When the master assigns a region to a RS it should delete the old owner record
from the list and add the new one.
When a RS gets an assignment command from the master it should list the
children of the znode corresponding to the assigned region and set a watcher
for that. The RS should verify it is indeed the owner registered in ZK. If it
is not it should immediately refuse to accept the region assignment command.
If the RS receives an event trigger from one of the watchers it had set, it
should re-check that region assignment and validate it is still the owner of
the region. If it's not, it should relinquish control over the region.
The process so far should guarantee that there are never double assigned
regions, however it may create orphan regions which are not assigned to any RS.

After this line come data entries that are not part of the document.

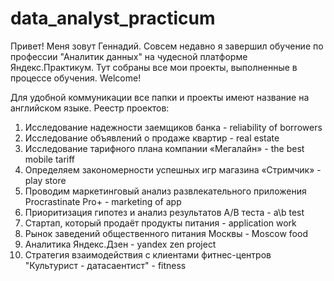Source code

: # data_analyst_practicum

Привет! Меня зовут Геннадий. Совсем недавно я завершил обучение по профессии "Аналитик данных" на
чудесной платформе Яндекс.Практикум. Тут собраны все мои проекты, выполненные в процессе обучения.
Welcome!

Для удобной коммуникации все папки и проекты имеют название на английском языке. 
Реестр проектов:
  1. Исследование надежности заемщиков банка - reliability of borrowers
  2. Исследование объявлений о продаже квартир - real estate
  3. Исследование тарифного плана компании «Мегалайн» - the best mobile tariff
  4. Определяем закономерности успешных игр магазина «Стримчик» - play store
  5. Проводим маркетинговый анализ развлекательного приложения Procrastinate Pro+ - marketing of app
  6. Приоритизация гипотез и анализ результатов A/B теста - a\b test
  7. Стартап, который продаёт продукты питания - application work
  8. Рынок заведений общественного питания Москвы - Moscow food
  9. Аналитика Яндекс.Дзен - yandex zen project
  10. Стратегия взаимодействия с клиентами фитнес-центров "Культурист - датасаентист" - fitness
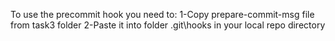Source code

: To use the precommit hook you need to:
1-Copy prepare-commit-msg file from task3 folder
2-Paste it into folder .git\hooks in your local repo directory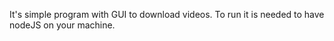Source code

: It's simple program with GUI to download videos.
To run it is needed to have nodeJS on your machine.
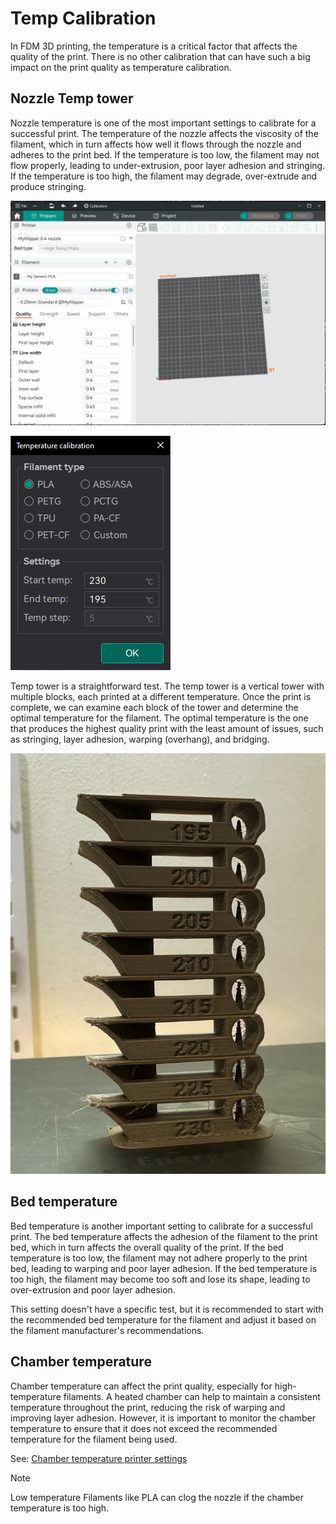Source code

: # Temp Calibration

In FDM 3D printing, the temperature is a critical factor that affects the quality of the print.
There is no other calibration that can have such a big impact on the print quality as temperature calibration.

## Nozzle Temp tower

Nozzle temperature is one of the most important settings to calibrate for a successful print. The temperature of the nozzle affects the viscosity of the filament, which in turn affects how well it flows through the nozzle and adheres to the print bed. If the temperature is too low, the filament may not flow properly, leading to under-extrusion, poor layer adhesion and stringing. If the temperature is too high, the filament may degrade, over-extrude and produce stringing.

![temp-tower_test](https://github.com/SoftFever/OrcaSlicer/blob/main/doc/images/Temp-calib/temp-tower_test.gif?raw=true)

![temp-tower_test_menu](https://github.com/SoftFever/OrcaSlicer/blob/main/doc/images/Temp-calib/temp-tower_test_menu.png?raw=true)

Temp tower is a straightforward test. The temp tower is a vertical tower with multiple blocks, each printed at a different temperature. Once the print is complete, we can examine each block of the tower and determine the optimal temperature for the filament. The optimal temperature is the one that produces the highest quality print with the least amount of issues, such as stringing, layer adhesion, warping (overhang), and bridging.

![temp-tower](https://github.com/SoftFever/OrcaSlicer/blob/main/doc/images/Temp-calib/temp-tower.jpg?raw=true)

## Bed temperature

Bed temperature is another important setting to calibrate for a successful print. The bed temperature affects the adhesion of the filament to the print bed, which in turn affects the overall quality of the print. If the bed temperature is too low, the filament may not adhere properly to the print bed, leading to warping and poor layer adhesion. If the bed temperature is too high, the filament may become too soft and lose its shape, leading to over-extrusion and poor layer adhesion.

This setting doesn't have a specific test, but it is recommended to start with the recommended bed temperature for the filament and adjust it based on the filament manufacturer's recommendations.

## Chamber temperature

Chamber temperature can affect the print quality, especially for high-temperature filaments. A heated chamber can help to maintain a consistent temperature throughout the print, reducing the risk of warping and improving layer adhesion. However, it is important to monitor the chamber temperature to ensure that it does not exceed the recommended temperature for the filament being used.

See: [Chamber temperature printer settings](Chamber-temperature)

> [!NOTE]
> Low temperature Filaments like PLA can clog the nozzle if the chamber temperature is too high.
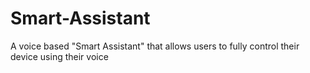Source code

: # Smart-Assistant
A voice based "Smart Assistant" that allows users to fully control their device using their voice
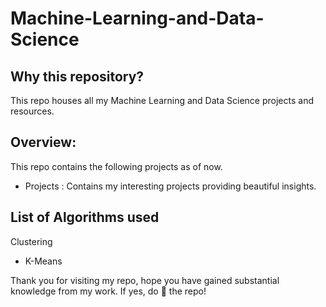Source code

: # Machine-Learning-and-Data-Science

## Why this repository?
This repo houses all my Machine Learning and Data Science projects and resources.

## Overview:
This repo contains the following projects as of now.
  * Projects : Contains my interesting projects providing beautiful insights.

## List of Algorithms used
Clustering
  * K-Means

Thank you for visiting my repo, hope you have gained substantial knowledge from my work. If yes, do 🌟 the repo!
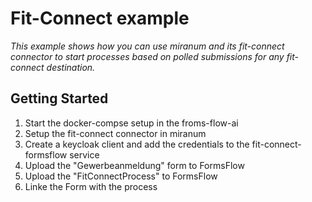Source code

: # Fit-Connect example

*This example shows how you can use miranum and its fit-connect connector to start processes based on polled submissions for any fit-connect destination.*

## Getting Started

1. Start the docker-compse setup in the froms-flow-ai
2. Setup the fit-connect connector in miranum
3. Create a keycloak client and add the credentials to the fit-connect-formsflow service
4. Upload the "Gewerbeanmeldung" form to FormsFlow
5. Upload the "FitConnectProcess" to FormsFlow
6. Linke the Form with the process

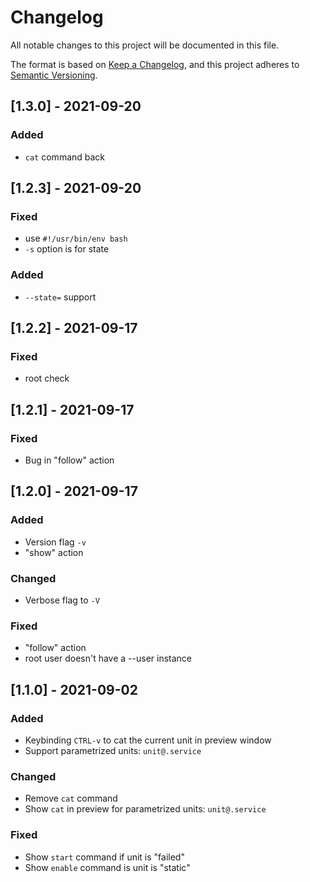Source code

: # Changelog
All notable changes to this project will be documented in this file.

The format is based on [Keep a Changelog](https://keepachangelog.com/en/1.0.0/),
and this project adheres to [Semantic Versioning](https://semver.org/spec/v2.0.0.html).

## [1.3.0] - 2021-09-20
### Added
- `cat` command back

## [1.2.3] - 2021-09-20
### Fixed
- use `#!/usr/bin/env bash`
- `-s` option is for state

### Added
- `--state=` support

## [1.2.2] - 2021-09-17
### Fixed
- root check

## [1.2.1] - 2021-09-17
### Fixed
- Bug in "follow" action

## [1.2.0] - 2021-09-17
### Added
- Version flag `-v`
- "show" action

### Changed
- Verbose flag to `-V`

### Fixed
- "follow" action
- root user doesn't have a --user instance

## [1.1.0] - 2021-09-02
### Added
- Keybinding `CTRL-v` to cat the current unit in preview window
- Support parametrized units: `unit@.service`

### Changed
- Remove `cat` command
- Show `cat` in preview for parametrized units: `unit@.service`

### Fixed
- Show `start` command if unit is "failed"
- Show `enable` command is unit is "static"
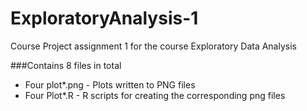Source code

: # ExploratoryAnalysis-1
Course Project assignment 1 for the course Exploratory Data Analysis

###Contains 8 files in total
  * Four plot*.png - Plots written to PNG files
  * Four Plot*.R - R scripts for creating the corresponding png files


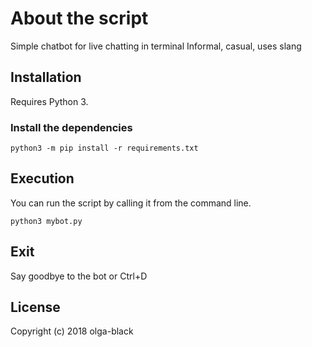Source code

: # About the script

Simple chatbot for live chatting in terminal
Informal, casual, uses slang

## Installation

Requires Python 3.

### Install the dependencies

`python3 -m pip install -r requirements.txt`

## Execution

You can run the script by calling it from the command line.

`python3 mybot.py`

## Exit

Say goodbye to the bot or Ctrl+D

## License
Copyright (c) 2018 olga-black
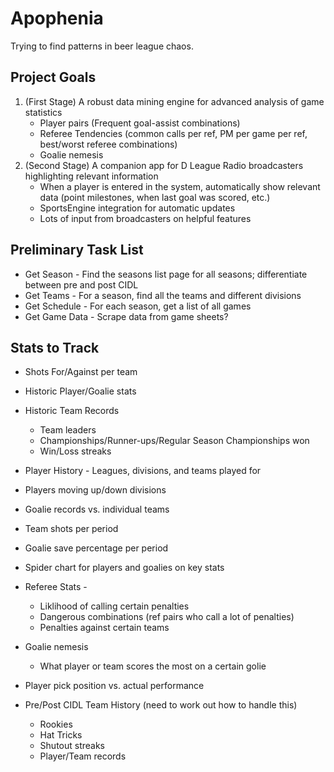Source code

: # Apophenia
Trying to find patterns in beer league chaos.

## Project Goals
1. (First Stage) A robust data mining engine for advanced analysis of game statistics
   * Player pairs (Frequent goal-assist combinations)
   * Referee Tendencies (common calls per ref, PM per game per ref, best/worst referee combinations)
   * Goalie nemesis
2. (Second Stage) A companion app for D League Radio broadcasters highlighting relevant information
   * When a player is entered in the system, automatically show relevant data (point milestones, when last goal was scored, etc.)
   * SportsEngine integration for automatic updates
   * Lots of input from broadcasters on helpful features

## Preliminary Task List
   * Get Season - Find the seasons list page for all seasons; differentiate between pre and post CIDL
   * Get Teams - For a season, find all the teams and different divisions
   * Get Schedule - For each season, get a list of all games
   * Get Game Data - Scrape data from game sheets?

## Stats to Track
   * Shots For/Against per team
   * Historic Player/Goalie stats
   * Historic Team Records
       * Team leaders
       * Championships/Runner-ups/Regular Season Championships won
       * Win/Loss streaks
   * Player History - Leagues, divisions, and teams played for
   * Players moving up/down divisions
   * Goalie records vs. individual teams
   * Team shots per period
   * Goalie save percentage per period
   * Spider chart for players and goalies on key stats
   * Referee Stats - 
       * Liklihood of calling certain penalties
       * Dangerous combinations (ref pairs who call a lot of penalties)
       * Penalties against certain teams
   * Goalie nemesis
       * What player or team scores the most on a certain golie
   * Player pick position vs. actual performance

   * Pre/Post CIDL Team History (need to work out how to handle this)
      * Rookies
      * Hat Tricks
      * Shutout streaks
      * Player/Team records
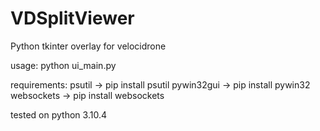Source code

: # VDSplitViewer
Python tkinter overlay for velocidrone

usage:
python ui_main.py

requirements:
psutil -> pip install psutil
pywin32gui -> pip install pywin32
websockets -> pip install websockets

tested on python 3.10.4
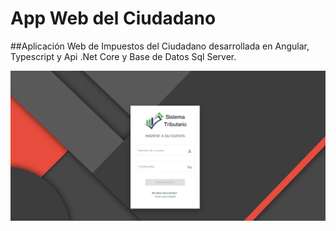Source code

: # App Web del Ciudadano
##Aplicación Web de Impuestos del Ciudadano desarrollada en Angular, Typescript y Api .Net Core y Base de Datos Sql Server.

![Login del Sistema](./Capturas/01-Login.jpg)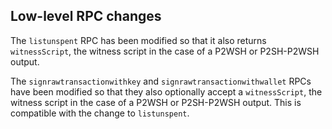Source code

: Low-level RPC changes
----------------------

The `listunspent` RPC has been modified so that it also returns `witnessScript`,
the witness script in the case of a P2WSH or P2SH-P2WSH output.

The `signrawtransactionwithkey` and `signrawtransactionwithwallet` RPCs have been
modified so that they also optionally accept a `witnessScript`, the witness script in the
case of a P2WSH or P2SH-P2WSH output. This is compatible with the change to `listunspent`.
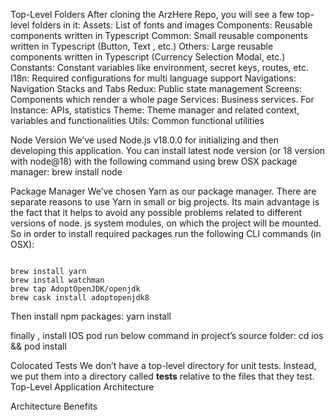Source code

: Top-Level Folders
After cloning the ArzHere Repo, you will see a few top-level folders in it:
Assets: List of fonts and images
Components: Reusable components written in Typescript
Common: Small reusable components written in Typescript (Button, Text , etc.)
Others: Large reusable components written in Typescript (Currency Selection Modal, etc.)
Constants: Constant variables like environment, secret keys, routes, etc. 
I18n: Required configurations for multi language support
Navigations: Navigation Stacks and Tabs
Redux: Public state management
Screens: Components which render a whole page
Services: Business services. For Instance: APIs, statistics 
Theme: Theme manager and related context, variables and functionalities
Utils: Common functional utilities



Node Version
We’ve used Node.js v18.0.0 for initializing and then developing this application. You can install latest node version (or 18 version with node@18) with the following command using brew OSX package manager:
brew install node


Package Manager
We’ve chosen Yarn as our package manager. There are separate reasons to use Yarn in small or big projects. Its main advantage is the fact that it helps to avoid any possible problems related to different versions of node. js system modules, on which the project will be mounted.
So in order to install required packages run the following CLI commands (in OSX):
<pre><code>
brew install yarn
brew install watchman
brew tap AdoptOpenJDK/openjdk
brew cask install adoptopenjdk8
</code></pre>

Then install npm packages:
yarn install


finally , install IOS pod run below command in project’s source folder:
cd ios && pod install


Colocated Tests
We don’t have a top-level directory for unit tests. Instead, we put them into a directory called __tests__ relative to the files that they test.
Top-Level Application Architecture





Architecture Benefits

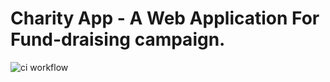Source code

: # Charity App - A Web Application For Fund-draising campaign.

![ci workflow](https://github.com/iamanh1990/charity-app-mern-backend/actions/workflows/ci.yml/badge.svg)
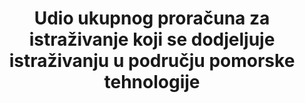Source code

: ---
title: >-
  Udio ukupnog proračuna za istraživanje koji se dodjeljuje istraživanju u području pomorske tehnologije
permalink: /14-a-1/
sdg_goal: 14
layout: indicator
indicator: 14.a.1
indicator_variable: null
graph: null
graph_type_description: null
graph_status_notes: unk
variable_description: null
variable_notes: null
un_designated_tier: '2'
un_custodial_agency: "IOC-UNESCO  (Partnering  Agencies:  UNEP)"
target_id: 14.a
has_metadata: false
goal_meta_link: 'http://unstats.un.org/sdgs/files/metadata-compilation/Metadata-Goal-14.pdf'
goal_meta_link_page: 19
indicator_name: >-
  Udio ukupnog proračuna za istraživanje koji se dodjeljuje istraživanju u području pomorske tehnologije
target: >-
  Povećati znanstvene spoznaje, razviti sposobnost istraživanja i prenositi tehnologiju mora, uzimajući u obzir kriterije i smjernice Međuvladinog oceanografskog povjerenstva o prijenosu tehnologije morske vode kako bi se poboljšalo zdravlje mora i povećalo doprinos biološke raznolikosti mora razvoju zemalja u razvoju, posebice male otočne zemlje i najmanje razvijene zemlje.
source_title: null
source_notes: null
published: true  
---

To resolve that the master should periodically check for unassigned regions and
reassign them.
> Making region assignment more robust
> ------------------------------------
>
> Key: HBASE-4060
> URL: https://issues.apache.org/jira/browse/HBASE-4060
> Project: HBase
> Issue Type: Bug
> Reporter: Ted Yu
> Fix For: 0.92.0
>
>
> From Eran Kutner:
> My concern is that the region allocation process seems to rely too much on
> timing considerations and doesn't seem to take enough measures to guarantee
> conflicts do not occur. I understand that in a distributed environment, when
> you don't get a timely response from a remote machine you can't know for
> sure if it did or did not receive the request, however there are things that
> can be done to mitigate this and reduce the conflict time significantly. For
> example, when I run dbck it knows that some regions are multiply assigned,
> the master could do the same and try to resolve the conflict. Another
> approach would be to handle late responses, even if the response from the
> remote machine arrives after it was assumed to be dead the master should
> have enough information to know it had created a conflict by assigning the
> region to another server. An even better solution, I think, is for the RS to
> periodically test that it is indeed the rightful owner of every region it
> holds and relinquish control over the region if it's not.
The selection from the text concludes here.